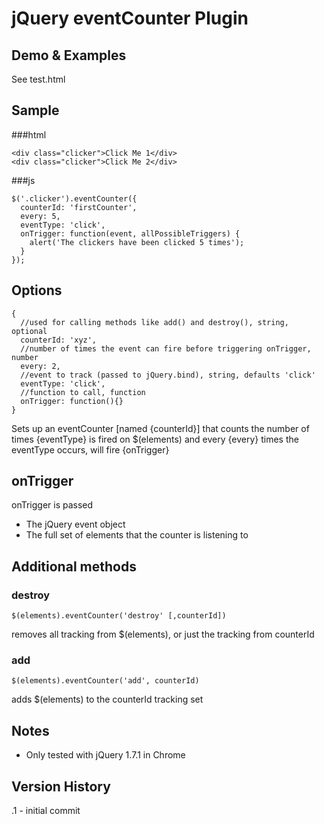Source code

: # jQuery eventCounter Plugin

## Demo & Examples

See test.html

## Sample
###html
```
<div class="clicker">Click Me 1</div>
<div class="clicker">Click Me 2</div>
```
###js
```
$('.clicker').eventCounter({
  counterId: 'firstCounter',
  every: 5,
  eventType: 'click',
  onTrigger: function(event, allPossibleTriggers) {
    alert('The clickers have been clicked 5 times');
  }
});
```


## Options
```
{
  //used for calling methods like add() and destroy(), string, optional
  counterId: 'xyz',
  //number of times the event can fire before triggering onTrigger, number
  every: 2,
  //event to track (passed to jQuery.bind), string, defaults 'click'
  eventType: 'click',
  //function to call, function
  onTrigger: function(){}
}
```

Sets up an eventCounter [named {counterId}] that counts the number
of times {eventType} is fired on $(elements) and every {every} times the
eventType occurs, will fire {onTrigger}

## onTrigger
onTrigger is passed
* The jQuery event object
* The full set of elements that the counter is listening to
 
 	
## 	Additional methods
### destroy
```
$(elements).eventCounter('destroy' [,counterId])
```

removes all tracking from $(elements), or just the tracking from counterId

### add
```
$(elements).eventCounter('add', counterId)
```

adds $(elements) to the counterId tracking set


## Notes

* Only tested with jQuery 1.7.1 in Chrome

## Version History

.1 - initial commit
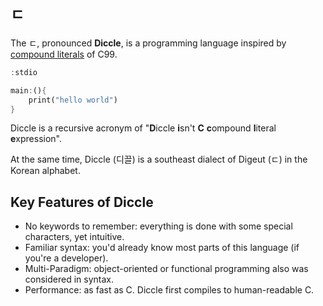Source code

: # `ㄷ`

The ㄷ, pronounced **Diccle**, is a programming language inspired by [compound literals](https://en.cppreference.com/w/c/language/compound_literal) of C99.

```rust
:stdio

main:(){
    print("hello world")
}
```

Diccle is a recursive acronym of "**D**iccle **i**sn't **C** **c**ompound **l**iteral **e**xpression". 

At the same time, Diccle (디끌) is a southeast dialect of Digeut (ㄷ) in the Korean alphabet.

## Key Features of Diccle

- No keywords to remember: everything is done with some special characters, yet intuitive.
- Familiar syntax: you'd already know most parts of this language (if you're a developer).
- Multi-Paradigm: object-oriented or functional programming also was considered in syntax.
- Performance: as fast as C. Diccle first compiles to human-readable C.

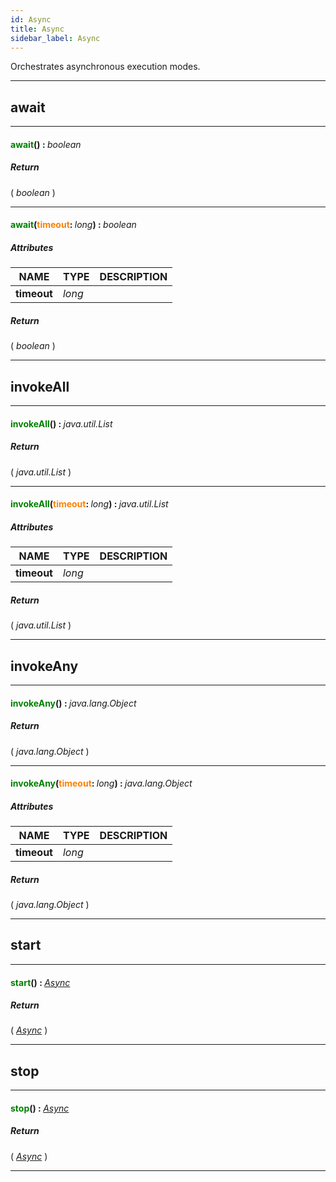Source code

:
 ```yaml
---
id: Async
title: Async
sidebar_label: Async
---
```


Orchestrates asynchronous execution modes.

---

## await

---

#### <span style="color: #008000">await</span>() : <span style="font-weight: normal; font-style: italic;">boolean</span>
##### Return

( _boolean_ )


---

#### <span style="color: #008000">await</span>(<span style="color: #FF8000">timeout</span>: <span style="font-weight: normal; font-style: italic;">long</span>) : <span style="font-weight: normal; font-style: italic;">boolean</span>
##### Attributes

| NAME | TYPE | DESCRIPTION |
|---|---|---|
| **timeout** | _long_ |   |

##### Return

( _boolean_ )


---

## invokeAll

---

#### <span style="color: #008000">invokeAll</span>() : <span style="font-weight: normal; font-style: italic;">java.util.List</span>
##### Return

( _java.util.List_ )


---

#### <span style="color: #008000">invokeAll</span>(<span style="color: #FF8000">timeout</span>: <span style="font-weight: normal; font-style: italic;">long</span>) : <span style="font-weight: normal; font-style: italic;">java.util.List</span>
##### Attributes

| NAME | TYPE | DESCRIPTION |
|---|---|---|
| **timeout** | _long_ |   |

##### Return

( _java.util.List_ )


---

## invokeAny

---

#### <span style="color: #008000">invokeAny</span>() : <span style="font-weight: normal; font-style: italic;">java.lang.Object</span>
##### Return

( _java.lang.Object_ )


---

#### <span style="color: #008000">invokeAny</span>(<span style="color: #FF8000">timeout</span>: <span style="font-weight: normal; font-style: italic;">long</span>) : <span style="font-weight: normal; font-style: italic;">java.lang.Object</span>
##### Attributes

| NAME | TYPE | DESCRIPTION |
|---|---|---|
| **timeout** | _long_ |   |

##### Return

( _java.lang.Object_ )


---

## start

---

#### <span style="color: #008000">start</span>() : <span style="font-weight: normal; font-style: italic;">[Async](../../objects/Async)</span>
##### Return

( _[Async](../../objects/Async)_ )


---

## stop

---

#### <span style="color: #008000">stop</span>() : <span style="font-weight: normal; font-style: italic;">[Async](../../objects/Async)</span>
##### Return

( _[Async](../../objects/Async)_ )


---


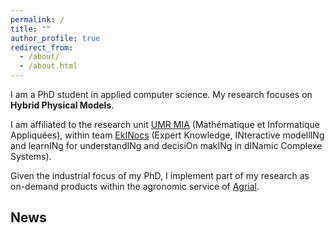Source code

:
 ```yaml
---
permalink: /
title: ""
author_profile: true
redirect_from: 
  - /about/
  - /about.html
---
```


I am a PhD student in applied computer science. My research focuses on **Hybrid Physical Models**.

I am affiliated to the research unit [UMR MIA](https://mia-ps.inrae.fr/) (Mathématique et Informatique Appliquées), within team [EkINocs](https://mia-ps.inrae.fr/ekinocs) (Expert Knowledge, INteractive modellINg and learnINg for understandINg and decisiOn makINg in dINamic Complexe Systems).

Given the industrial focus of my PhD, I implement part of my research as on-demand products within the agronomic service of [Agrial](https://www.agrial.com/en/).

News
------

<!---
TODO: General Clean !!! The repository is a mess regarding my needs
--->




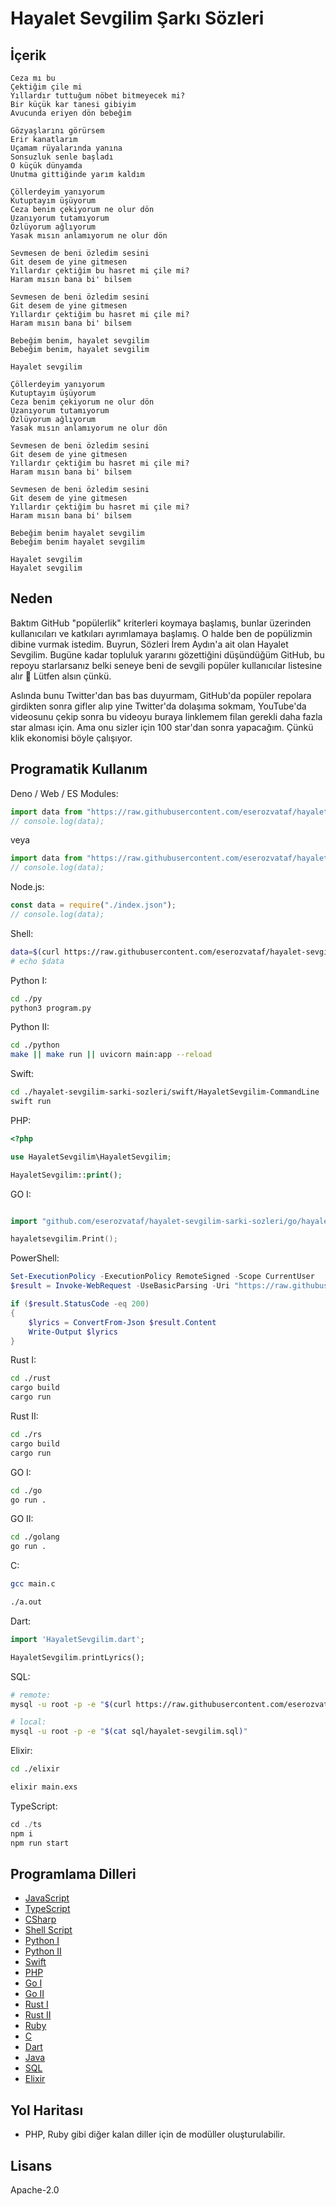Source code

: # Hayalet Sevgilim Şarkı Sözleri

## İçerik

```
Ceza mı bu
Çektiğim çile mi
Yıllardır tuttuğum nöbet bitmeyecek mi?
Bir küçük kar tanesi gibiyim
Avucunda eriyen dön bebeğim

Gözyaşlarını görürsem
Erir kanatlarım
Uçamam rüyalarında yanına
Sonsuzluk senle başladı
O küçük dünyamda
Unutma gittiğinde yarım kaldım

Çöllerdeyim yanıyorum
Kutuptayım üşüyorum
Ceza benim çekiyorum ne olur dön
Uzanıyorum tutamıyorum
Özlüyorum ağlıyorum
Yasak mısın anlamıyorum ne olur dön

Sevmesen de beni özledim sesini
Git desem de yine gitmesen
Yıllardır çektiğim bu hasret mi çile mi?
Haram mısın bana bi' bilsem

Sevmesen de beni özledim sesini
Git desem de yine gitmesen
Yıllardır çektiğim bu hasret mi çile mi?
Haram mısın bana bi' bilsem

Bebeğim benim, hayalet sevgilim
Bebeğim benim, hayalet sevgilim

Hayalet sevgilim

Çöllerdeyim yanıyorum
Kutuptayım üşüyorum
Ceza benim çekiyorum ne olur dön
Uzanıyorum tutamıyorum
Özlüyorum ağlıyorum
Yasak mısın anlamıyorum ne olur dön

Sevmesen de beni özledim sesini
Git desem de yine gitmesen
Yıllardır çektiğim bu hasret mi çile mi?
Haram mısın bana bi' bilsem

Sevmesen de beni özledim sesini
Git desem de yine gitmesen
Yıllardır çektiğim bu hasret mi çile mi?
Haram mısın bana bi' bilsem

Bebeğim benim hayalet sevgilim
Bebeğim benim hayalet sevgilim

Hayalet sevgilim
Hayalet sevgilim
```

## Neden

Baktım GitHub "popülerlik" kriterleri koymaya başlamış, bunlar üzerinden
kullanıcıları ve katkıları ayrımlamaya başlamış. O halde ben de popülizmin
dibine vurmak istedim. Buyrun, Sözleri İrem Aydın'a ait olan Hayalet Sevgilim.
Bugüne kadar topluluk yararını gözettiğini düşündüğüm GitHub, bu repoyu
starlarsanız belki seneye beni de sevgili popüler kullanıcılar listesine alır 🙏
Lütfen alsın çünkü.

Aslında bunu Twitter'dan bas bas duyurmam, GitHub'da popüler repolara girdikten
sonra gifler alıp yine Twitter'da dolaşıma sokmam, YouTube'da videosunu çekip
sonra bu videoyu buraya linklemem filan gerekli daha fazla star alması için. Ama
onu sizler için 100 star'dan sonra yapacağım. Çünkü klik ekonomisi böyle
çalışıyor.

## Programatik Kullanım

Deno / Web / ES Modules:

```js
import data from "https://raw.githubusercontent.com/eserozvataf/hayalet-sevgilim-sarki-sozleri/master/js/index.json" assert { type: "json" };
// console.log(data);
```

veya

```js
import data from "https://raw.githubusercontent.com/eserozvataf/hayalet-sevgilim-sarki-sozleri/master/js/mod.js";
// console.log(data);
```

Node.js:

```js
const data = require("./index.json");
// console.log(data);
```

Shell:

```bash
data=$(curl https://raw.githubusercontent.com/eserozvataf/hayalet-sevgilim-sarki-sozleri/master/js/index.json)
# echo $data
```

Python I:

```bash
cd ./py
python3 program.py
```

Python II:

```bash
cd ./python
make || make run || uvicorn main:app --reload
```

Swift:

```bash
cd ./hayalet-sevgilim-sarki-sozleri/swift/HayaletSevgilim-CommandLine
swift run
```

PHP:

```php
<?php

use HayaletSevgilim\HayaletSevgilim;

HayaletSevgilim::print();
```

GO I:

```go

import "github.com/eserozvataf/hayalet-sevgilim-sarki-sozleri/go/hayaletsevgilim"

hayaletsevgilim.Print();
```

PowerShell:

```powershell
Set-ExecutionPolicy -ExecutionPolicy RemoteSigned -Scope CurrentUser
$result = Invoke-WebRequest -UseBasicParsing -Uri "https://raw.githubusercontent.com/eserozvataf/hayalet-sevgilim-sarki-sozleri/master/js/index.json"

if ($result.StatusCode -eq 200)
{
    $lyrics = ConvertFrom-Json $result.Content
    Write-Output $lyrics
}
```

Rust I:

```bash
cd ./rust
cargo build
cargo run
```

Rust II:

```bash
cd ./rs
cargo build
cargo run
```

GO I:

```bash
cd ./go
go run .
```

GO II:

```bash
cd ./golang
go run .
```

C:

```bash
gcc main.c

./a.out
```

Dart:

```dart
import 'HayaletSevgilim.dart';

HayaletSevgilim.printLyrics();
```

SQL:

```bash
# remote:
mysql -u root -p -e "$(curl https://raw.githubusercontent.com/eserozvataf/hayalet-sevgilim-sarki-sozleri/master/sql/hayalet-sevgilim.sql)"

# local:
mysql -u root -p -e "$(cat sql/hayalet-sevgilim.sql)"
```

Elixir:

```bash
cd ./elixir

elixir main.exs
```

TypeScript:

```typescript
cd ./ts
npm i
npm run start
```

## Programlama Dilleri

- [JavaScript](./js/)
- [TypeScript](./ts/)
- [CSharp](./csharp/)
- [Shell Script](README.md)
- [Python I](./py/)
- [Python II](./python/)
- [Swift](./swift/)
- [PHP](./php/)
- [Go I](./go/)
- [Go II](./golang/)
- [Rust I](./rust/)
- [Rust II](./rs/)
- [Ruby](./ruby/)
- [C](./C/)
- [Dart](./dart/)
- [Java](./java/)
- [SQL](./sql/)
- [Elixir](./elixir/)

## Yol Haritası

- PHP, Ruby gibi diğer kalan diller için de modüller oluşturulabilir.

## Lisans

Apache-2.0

_ _ _ _

What the task requires :: Give the lines again word for word, from the start of the records to the line holding "eventType occurs, will", both included, and leave out any picture.

Exercise answer ::
Source code

: # jQuery eventCounter Plugin

## Demo & Examples

See test.html

## Sample
###html
```
<div class="clicker">Click Me 1</div>
<div class="clicker">Click Me 2</div>
```
###js
```
$('.clicker').eventCounter({
  counterId: 'firstCounter',
  every: 5,
  eventType: 'click',
  onTrigger: function(event, allPossibleTriggers) {
    alert('The clickers have been clicked 5 times');
  }
});
```


## Options
```
{
  //used for calling methods like add() and destroy(), string, optional
  counterId: 'xyz',
  //number of times the event can fire before triggering onTrigger, number
  every: 2,
  //event to track (passed to jQuery.bind), string, defaults 'click'
  eventType: 'click',
  //function to call, function
  onTrigger: function(){}
}
```

Sets up an eventCounter [named {counterId}] that counts the number
of times {eventType} is fired on $(elements) and every {every} times the
eventType occurs, will fire {onTrigger}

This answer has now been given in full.